» **Task directions**: Output the entries as they appear, skipping images.

[Rendered images with source text]
BEGIN

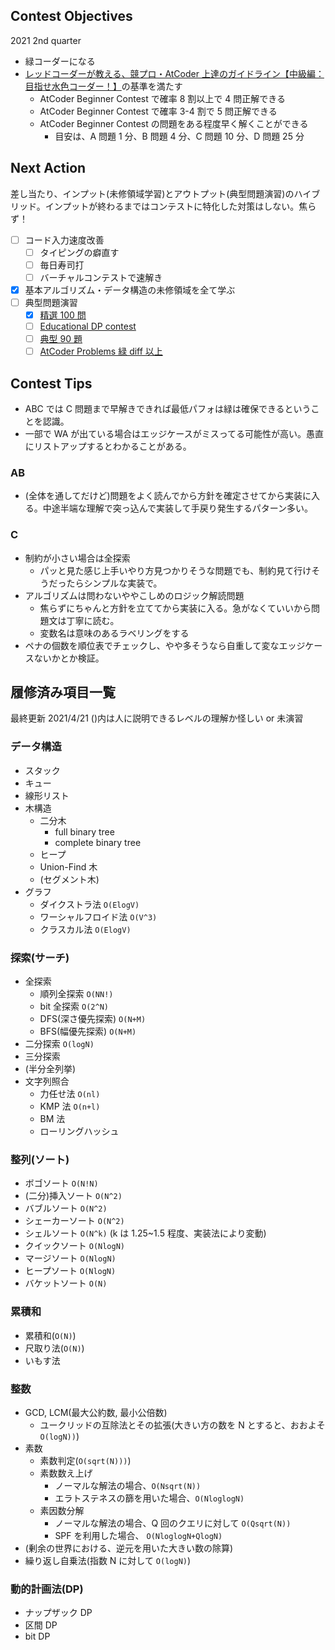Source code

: ## Contest Objectives

2021 2nd quarter

- 緑コーダーになる
- [レッドコーダーが教える、競プロ・AtCoder 上達のガイドライン【中級編：目指せ水色コーダー！】](https://qiita.com/e869120/items/eb50fdaece12be418faa#2-1-%E6%B0%B4%E8%89%B2%E3%82%B3%E3%83%BC%E3%83%80%E3%83%BC%E3%81%A7%E8%A6%81%E6%B1%82%E3%81%95%E3%82%8C%E3%82%8B-4-%E3%81%A4%E3%81%AE%E3%81%93%E3%81%A8)の基準を満たす
  - AtCoder Beginner Contest で確率 8 割以上で 4 問正解できる
  - AtCoder Beginner Contest で確率 3-4 割で 5 問正解できる
  - AtCoder Beginner Contest の問題をある程度早く解くことができる
    - 目安は、A 問題 1 分、B 問題 4 分、C 問題 10 分、D 問題 25 分

## Next Action

差し当たり、インプット(未修領域学習)とアウトプット(典型問題演習)のハイブリッド。インプットが終わるまではコンテストに特化した対策はしない。焦らず！

- [ ] コード入力速度改善
  - [ ] タイピングの癖直す
  - [ ] 毎日寿司打
  - [ ] バーチャルコンテストで速解き
- [x] 基本アルゴリズム・データ構造の未修領域を全て学ぶ
- [ ] 典型問題演習
  - [x] [精選 100 問](https://qiita.com/e869120/items/eb50fdaece12be418faa#2-3-%E5%88%86%E9%87%8E%E5%88%A5%E5%88%9D%E4%B8%AD%E7%B4%9A%E8%80%85%E3%81%8C%E8%A7%A3%E3%81%8F%E3%81%B9%E3%81%8D%E9%81%8E%E5%8E%BB%E5%95%8F%E7%B2%BE%E9%81%B8-100-%E5%95%8F)
  - [ ] [Educational DP contest](https://qiita.com/drken/items/03c7db44ccd27820ea0d)
  - [ ] [典型 90 題](https://github.com/E869120/kyopro_educational_90)
  - [ ] [AtCoder Problems 緑 diff 以上](https://kenkoooo.com/atcoder/#/table/bokusunny)

## Contest Tips

- ABC では C 問題まで早解きできれば最低パフォは緑は確保できるということを認識。
- 一部で WA が出ている場合はエッジケースがミスってる可能性が高い。愚直にリストアップするとわかることがある。

### AB

- (全体を通してだけど)問題をよく読んでから方針を確定させてから実装に入る。中途半端な理解で突っ込んで実装して手戻り発生するパターン多い。

### C

- 制約が小さい場合は全探索
  - パッと見た感じ上手いやり方見つかりそうな問題でも、制約見て行けそうだったらシンプルな実装で。
- アルゴリズムは問わないややこしめのロジック解読問題
  - 焦らずにちゃんと方針を立ててから実装に入る。急がなくていいから問題文は丁寧に読む。
  - 変数名は意味のあるラベリングをする
- ペナの個数を順位表でチェックし、やや多そうなら自重して変なエッジケースないかとか検証。

## 履修済み項目一覧

最終更新 2021/4/21
()内は人に説明できるレベルの理解か怪しい or 未演習

### データ構造

- スタック
- キュー
- 線形リスト
- 木構造
  - 二分木
    - full binary tree
    - complete binary tree
  - ヒープ
  - Union-Find 木
  - (セグメント木)
  <!-- - Binary indexed tree -->
- グラフ
  - ダイクストラ法 `O(ElogV)`
  - ワーシャルフロイド法 `O(V^3)`
  - クラスカル法 `O(ElogV)`

### 探索(サーチ)

- 全探索
  - 順列全探索 `O(NN!)`
  - bit 全探索 `O(2^N)`
  - DFS(深さ優先探索) `O(N+M)`
  - BFS(幅優先探索) `O(N+M)`
- 二分探索 `O(logN)`
- 三分探索
- (半分全列挙)
- 文字列照合
  - 力任せ法 `O(nl)`
  - KMP 法 `O(n+l)`
  - BM 法
  - ローリングハッシュ

### 整列(ソート)

- ボゴソート `O(N!N)`
- (二分)挿入ソート `O(N^2)`
- バブルソート `O(N^2)`
- シェーカーソート `O(N^2)`
- シェルソート `O(N^k)` (k は 1.25~1.5 程度、実装法により変動)
- クイックソート `O(NlogN)`
- マージソート `O(NlogN)`
- ヒープソート `O(NlogN)`
- バケットソート `O(N)`

### 累積和

- 累積和(`O(N)`)
- 尺取り法(`O(N)`)
- いもす法

### 整数

- GCD, LCM(最大公約数, 最小公倍数)
  - ユークリッドの互除法とその拡張(大きい方の数を N とすると、おおよそ `O(logN))`)
- 素数
  - 素数判定(`O(sqrt(N)))`)
  - 素数数え上げ
    - ノーマルな解法の場合、`O(Nsqrt(N))`
    - エラトステネスの篩を用いた場合、`O(NloglogN)`
  - 素因数分解
    - ノーマルな解法の場合、Q 回のクエリに対して `O(Qsqrt(N))`
    - SPF を利用した場合、 `O(NloglogN+QlogN)`
- (剰余の世界における、逆元を用いた大きい数の除算)
- 繰り返し自乗法(指数 N に対して `O(logN)`)

### 動的計画法(DP)

- ナップザック DP
- 区間 DP
- bit DP

<!-- ### その他 -->
<!-- - 座標圧縮 -->
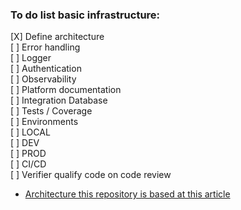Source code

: ### To do list basic infrastructure: 
[X] Define architecture
<br>
[ ] Error handling
<br>
[ ] Logger
<br>
[ ] Authentication
<br>
[ ] Observability
<br>
[ ] Platform documentation
<br>
[ ] Integration Database
<br>
[ ] Tests / Coverage
<br>
[ ] Environments
    <br>
    [ ] LOCAL
    <br>
    [ ] DEV
    <br>
    [ ] PROD
<br>
[ ] CI/CD
<br>
[ ] Verifier qualify code on code review

- [Architecture this repository is based at this article](https://blog.serverlessadvocate.com/serverless-clean-architecture-code-with-domain-driven-design-852796846d28)
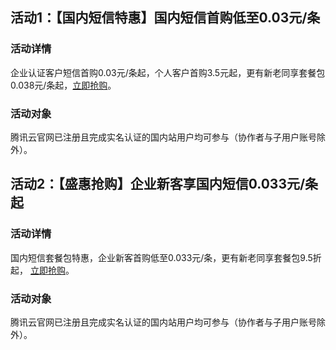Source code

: ## 活动1：【国内短信特惠】国内短信首购低至0.03元/条
### 活动详情
企业认证客户短信首购0.03元/条起，个人客户首购3.5元起，更有新老同享套餐包0.038元/条起，[立即抢购](https://cloud.tencent.com/act/pro/csms?from=14571)。

### 活动对象
腾讯云官网已注册且完成实名认证的国内站用户均可参与（协作者与子用户账号除外）。


## 活动2：【盛惠抢购】企业新客享国内短信0.033元/条起
### 活动详情
国内短信套餐包特惠，企业新客首购低至0.033元/条，更有新老同享套餐包9.5折起， [立即抢购](https://cloud.tencent.com/act/pro/seckill_season#newuser)。

### 活动对象
腾讯云官网已注册且完成实名认证的国内站用户均可参与（协作者与子用户账号除外）。


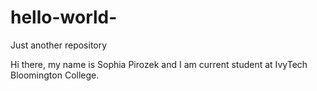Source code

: # hello-world-
Just another repository 

Hi there, my name is Sophia Pirozek and I am current student at IvyTech Bloomington College. 

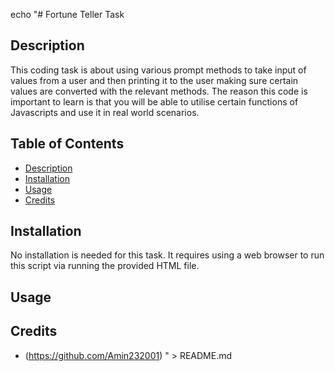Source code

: echo "# Fortune Teller Task

## Description
This coding task is about using various prompt methods to take input of values from a user and then printing it to the user making sure certain values are converted with the relevant methods. The reason this code is important to learn is that you will be able to utilise certain functions of Javascripts and use it in real world scenarios.

## Table of Contents
- [Description](#description)
- [Installation](#installation)
- [Usage](#usage)
- [Credits](#credits)

## Installation
No installation is needed for this task. It requires using a web browser to run this script via running the provided HTML file.

## Usage


## Credits
- (https://github.com/Amin232001)
" > README.md
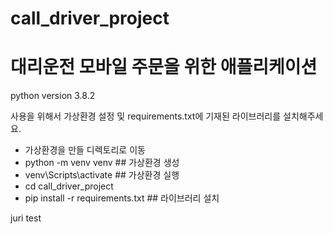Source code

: # call_driver_project
# 대리운전 모바일 주문을 위한 애플리케이션

python version 3.8.2

사용을 위해서 가상환경 설정 및 requirements.txt에 기재된 라이브러리를 설치해주세요.
 - 가상환경을 만들 디렉토리로 이동
 - python -m venv venv  ## 가상환경 생성
 - venv\Scripts\activate ## 가상환경 실행
 - cd call_driver_project
 - pip install -r requirements.txt ## 라이브러리 설치

juri test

END

» **Answer below**:
Source code

: ## Contest Objectives

2021 2nd quarter

- 緑コーダーになる
- [レッドコーダーが教える、競プロ・AtCoder 上達のガイドライン【中級編：目指せ水色コーダー！】](https://qiita.com/e869120/items/eb50fdaece12be418faa#2-1-%E6%B0%B4%E8%89%B2%E3%82%B3%E3%83%BC%E3%83%80%E3%83%BC%E3%81%A7%E8%A6%81%E6%B1%82%E3%81%95%E3%82%8C%E3%82%8B-4-%E3%81%A4%E3%81%AE%E3%81%93%E3%81%A8)の基準を満たす
  - AtCoder Beginner Contest で確率 8 割以上で 4 問正解できる
  - AtCoder Beginner Contest で確率 3-4 割で 5 問正解できる
  - AtCoder Beginner Contest の問題をある程度早く解くことができる
    - 目安は、A 問題 1 分、B 問題 4 分、C 問題 10 分、D 問題 25 分

## Next Action

差し当たり、インプット(未修領域学習)とアウトプット(典型問題演習)のハイブリッド。インプットが終わるまではコンテストに特化した対策はしない。焦らず！

- [ ] コード入力速度改善
  - [ ] タイピングの癖直す
  - [ ] 毎日寿司打
  - [ ] バーチャルコンテストで速解き
- [x] 基本アルゴリズム・データ構造の未修領域を全て学ぶ
- [ ] 典型問題演習
  - [x] [精選 100 問](https://qiita.com/e869120/items/eb50fdaece12be418faa#2-3-%E5%88%86%E9%87%8E%E5%88%A5%E5%88%9D%E4%B8%AD%E7%B4%9A%E8%80%85%E3%81%8C%E8%A7%A3%E3%81%8F%E3%81%B9%E3%81%8D%E9%81%8E%E5%8E%BB%E5%95%8F%E7%B2%BE%E9%81%B8-100-%E5%95%8F)
  - [ ] [Educational DP contest](https://qiita.com/drken/items/03c7db44ccd27820ea0d)
  - [ ] [典型 90 題](https://github.com/E869120/kyopro_educational_90)
  - [ ] [AtCoder Problems 緑 diff 以上](https://kenkoooo.com/atcoder/#/table/bokusunny)

## Contest Tips

- ABC では C 問題まで早解きできれば最低パフォは緑は確保できるということを認識。
- 一部で WA が出ている場合はエッジケースがミスってる可能性が高い。愚直にリストアップするとわかることがある。

### AB

- (全体を通してだけど)問題をよく読んでから方針を確定させてから実装に入る。中途半端な理解で突っ込んで実装して手戻り発生するパターン多い。

### C

- 制約が小さい場合は全探索
  - パッと見た感じ上手いやり方見つかりそうな問題でも、制約見て行けそうだったらシンプルな実装で。
- アルゴリズムは問わないややこしめのロジック解読問題
  - 焦らずにちゃんと方針を立ててから実装に入る。急がなくていいから問題文は丁寧に読む。
  - 変数名は意味のあるラベリングをする
- ペナの個数を順位表でチェックし、やや多そうなら自重して変なエッジケースないかとか検証。

## 履修済み項目一覧

最終更新 2021/4/21
()内は人に説明できるレベルの理解か怪しい or 未演習

### データ構造

- スタック
- キュー
- 線形リスト
- 木構造
  - 二分木
    - full binary tree
    - complete binary tree
  - ヒープ
  - Union-Find 木
  - (セグメント木)
  <!-- - Binary indexed tree -->
- グラフ
  - ダイクストラ法 `O(ElogV)`
  - ワーシャルフロイド法 `O(V^3)`
  - クラスカル法 `O(ElogV)`

### 探索(サーチ)

- 全探索
  - 順列全探索 `O(NN!)`
  - bit 全探索 `O(2^N)`
  - DFS(深さ優先探索) `O(N+M)`
  - BFS(幅優先探索) `O(N+M)`
- 二分探索 `O(logN)`
- 三分探索
- (半分全列挙)
- 文字列照合
  - 力任せ法 `O(nl)`
  - KMP 法 `O(n+l)`
  - BM 法
  - ローリングハッシュ

### 整列(ソート)

- ボゴソート `O(N!N)`
- (二分)挿入ソート `O(N^2)`
- バブルソート `O(N^2)`
- シェーカーソート `O(N^2)`
- シェルソート `O(N^k)` (k は 1.25~1.5 程度、実装法により変動)
- クイックソート `O(NlogN)`
- マージソート `O(NlogN)`
- ヒープソート `O(NlogN)`
- バケットソート `O(N)`

### 累積和

- 累積和(`O(N)`)
- 尺取り法(`O(N)`)
- いもす法

### 整数

- GCD, LCM(最大公約数, 最小公倍数)
  - ユークリッドの互除法とその拡張(大きい方の数を N とすると、おおよそ `O(logN))`)
- 素数
  - 素数判定(`O(sqrt(N)))`)
  - 素数数え上げ
    - ノーマルな解法の場合、`O(Nsqrt(N))`
    - エラトステネスの篩を用いた場合、`O(NloglogN)`
  - 素因数分解
    - ノーマルな解法の場合、Q 回のクエリに対して `O(Qsqrt(N))`
    - SPF を利用した場合、 `O(NloglogN+QlogN)`
- (剰余の世界における、逆元を用いた大きい数の除算)
- 繰り返し自乗法(指数 N に対して `O(logN)`)

### 動的計画法(DP)

- ナップザック DP
- 区間 DP
- bit DP

<!-- ### その他 -->
<!-- - 座標圧縮 -->
Source code

: ### To do list basic infrastructure: 
[X] Define architecture
<br>
[ ] Error handling
<br>
[ ] Logger
<br>
[ ] Authentication
<br>
[ ] Observability
<br>
[ ] Platform documentation
<br>
[ ] Integration Database
<br>
[ ] Tests / Coverage
<br>
[ ] Environments
    <br>
    [ ] LOCAL
    <br>
    [ ] DEV
    <br>
    [ ] PROD
<br>
[ ] CI/CD
<br>
[ ] Verifier qualify code on code review

- [Architecture this repository is based at this article](https://blog.serverlessadvocate.com/serverless-clean-architecture-code-with-domain-driven-design-852796846d28)
Source code

: ## 活动1：【国内短信特惠】国内短信首购低至0.03元/条
### 活动详情
企业认证客户短信首购0.03元/条起，个人客户首购3.5元起，更有新老同享套餐包0.038元/条起，[立即抢购](https://cloud.tencent.com/act/pro/csms?from=14571)。

### 活动对象
腾讯云官网已注册且完成实名认证的国内站用户均可参与（协作者与子用户账号除外）。


## 活动2：【盛惠抢购】企业新客享国内短信0.033元/条起
### 活动详情
国内短信套餐包特惠，企业新客首购低至0.033元/条，更有新老同享套餐包9.5折起， [立即抢购](https://cloud.tencent.com/act/pro/seckill_season#newuser)。

### 活动对象
腾讯云官网已注册且完成实名认证的国内站用户均可参与（协作者与子用户账号除外）。


Source code

: # hello-world-
Just another repository 

Hi there, my name is Sophia Pirozek and I am current student at IvyTech Bloomington College. 

Source code

: echo "# Fortune Teller Task

## Description
This coding task is about using various prompt methods to take input of values from a user and then printing it to the user making sure certain values are converted with the relevant methods. The reason this code is important to learn is that you will be able to utilise certain functions of Javascripts and use it in real world scenarios.

## Table of Contents
- [Description](#description)
- [Installation](#installation)
- [Usage](#usage)
- [Credits](#credits)

## Installation
No installation is needed for this task. It requires using a web browser to run this script via running the provided HTML file.

## Usage


## Credits
- (https://github.com/Amin232001)
" > README.md
Source code

: # call_driver_project
# 대리운전 모바일 주문을 위한 애플리케이션

python version 3.8.2

사용을 위해서 가상환경 설정 및 requirements.txt에 기재된 라이브러리를 설치해주세요.
 - 가상환경을 만들 디렉토리로 이동
 - python -m venv venv  ## 가상환경 생성
 - venv\Scripts\activate ## 가상환경 실행
 - cd call_driver_project
 - pip install -r requirements.txt ## 라이브러리 설치

juri test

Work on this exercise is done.